Excerpted records

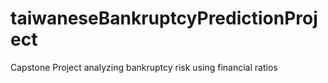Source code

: # taiwaneseBankruptcyPredictionProject
Capstone Project analyzing bankruptcy risk using financial ratios
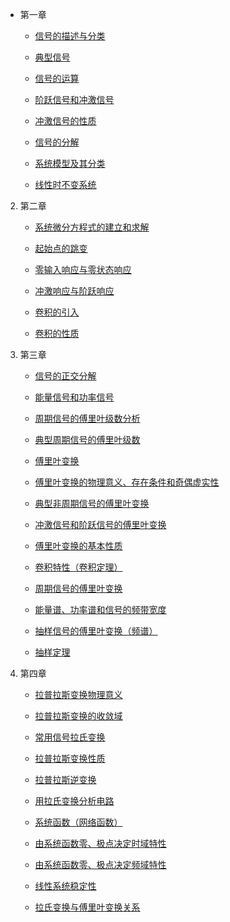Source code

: * 第一章
    * [信号的描述与分类](md/信号的描述与分类.md)

    * [典型信号](md/典型信号.md)

    * [信号的运算](md/信号的运算.md)

    * [阶跃信号和冲激信号](md/阶跃信号和冲激信号.md)

    * [冲激信号的性质](md/冲激信号的性质.md)

    * [信号的分解](md/信号的分解.md)

    * [系统模型及其分类](md/系统模型及其分类.md)

    * [线性时不变系统](md/线性时不变系统.md)

2. 第二章
    * [系统微分方程式的建立和求解](md/系统微分方程式的建立和求解.md)

    * [起始点的跳变](md/起始点的跳变.md)

    * [零输入响应与零状态响应](md/零输入响应与零状态响应.md)

    * [冲激响应与阶跃响应](md/冲激响应与阶跃响应.md)

    * [卷积的引入](md/卷积的引入.md)

    * [卷积的性质](md/卷积的性质.md)

3. 第三章
    * [信号的正交分解](md/信号的正交分解.md)

    * [能量信号和功率信号](md/能量信号和功率信号.md)

    * [周期信号的傅里叶级数分析](md/周期信号的傅里叶级数分析.md)

    * [典型周期信号的傅里叶级数](md/典型周期信号的傅里叶级数.md)

    * [傅里叶变换](md/傅里叶变换.md)

    * [傅里叶变换的物理意义、存在条件和奇偶虚实性](md/傅里叶变换的物理意义、存在条件和奇偶虚实性.md)

    * [典型非周期信号的傅里叶变换](md/典型非周期信号的傅里叶变换.md)

    * [冲激信号和阶跃信号的傅里叶变换](md/冲激信号和阶跃信号的傅里叶变换.md)

    * [傅里叶变换的基本性质](md/傅里叶变换的基本性质.md)

    * [卷积特性（卷积定理）](md/卷积特性（卷积定理）.md)

    * [周期信号的傅里叶变换](md/周期信号的傅里叶变换.md)

    * [能量谱、功率谱和信号的频带宽度](md/能量谱、功率谱和信号的频带宽度.md)

    * [抽样信号的傅里叶变换（频谱）](md/抽样信号的傅里叶变换（频谱）.md)

    * [抽样定理](md/抽样定理.md)

4. 第四章
    * [拉普拉斯变换物理意义](md/拉普拉斯变换物理意义.md)

    
    * [拉普拉斯变换的收敛域]()
    * [常用信号拉氏变换]()
    * [拉普拉斯变换性质]()
    * [拉普拉斯逆变换]()
    * [用拉氏变换分析电路]()
    * [系统函数（网络函数）]()
    * [由系统函数零、极点决定时域特性]()
    * [由系统函数零、极点决定频域特性]()
    * [线性系统稳定性]()
    * [拉氏变换与傅里叶变换关系]()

What to do
Your job is to copy each entry exactly as written; the pictures do not go in.

Response to this task
Source code

: # taiwaneseBankruptcyPredictionProject
Capstone Project analyzing bankruptcy risk using financial ratios
Source code

: * 第一章
    * [信号的描述与分类](md/信号的描述与分类.md)

    * [典型信号](md/典型信号.md)

    * [信号的运算](md/信号的运算.md)

    * [阶跃信号和冲激信号](md/阶跃信号和冲激信号.md)

    * [冲激信号的性质](md/冲激信号的性质.md)

    * [信号的分解](md/信号的分解.md)

    * [系统模型及其分类](md/系统模型及其分类.md)

    * [线性时不变系统](md/线性时不变系统.md)

2. 第二章
    * [系统微分方程式的建立和求解](md/系统微分方程式的建立和求解.md)

    * [起始点的跳变](md/起始点的跳变.md)

    * [零输入响应与零状态响应](md/零输入响应与零状态响应.md)

    * [冲激响应与阶跃响应](md/冲激响应与阶跃响应.md)

    * [卷积的引入](md/卷积的引入.md)

    * [卷积的性质](md/卷积的性质.md)

3. 第三章
    * [信号的正交分解](md/信号的正交分解.md)

    * [能量信号和功率信号](md/能量信号和功率信号.md)

    * [周期信号的傅里叶级数分析](md/周期信号的傅里叶级数分析.md)

    * [典型周期信号的傅里叶级数](md/典型周期信号的傅里叶级数.md)

    * [傅里叶变换](md/傅里叶变换.md)

    * [傅里叶变换的物理意义、存在条件和奇偶虚实性](md/傅里叶变换的物理意义、存在条件和奇偶虚实性.md)

    * [典型非周期信号的傅里叶变换](md/典型非周期信号的傅里叶变换.md)

    * [冲激信号和阶跃信号的傅里叶变换](md/冲激信号和阶跃信号的傅里叶变换.md)

    * [傅里叶变换的基本性质](md/傅里叶变换的基本性质.md)

    * [卷积特性（卷积定理）](md/卷积特性（卷积定理）.md)

    * [周期信号的傅里叶变换](md/周期信号的傅里叶变换.md)

    * [能量谱、功率谱和信号的频带宽度](md/能量谱、功率谱和信号的频带宽度.md)

    * [抽样信号的傅里叶变换（频谱）](md/抽样信号的傅里叶变换（频谱）.md)

    * [抽样定理](md/抽样定理.md)

4. 第四章
    * [拉普拉斯变换物理意义](md/拉普拉斯变换物理意义.md)

    
    * [拉普拉斯变换的收敛域]()
    * [常用信号拉氏变换]()
    * [拉普拉斯变换性质]()
    * [拉普拉斯逆变换]()
    * [用拉氏变换分析电路]()
    * [系统函数（网络函数）]()
    * [由系统函数零、极点决定时域特性]()
    * [由系统函数零、极点决定频域特性]()
    * [线性系统稳定性]()
    * [拉氏变换与傅里叶变换关系]()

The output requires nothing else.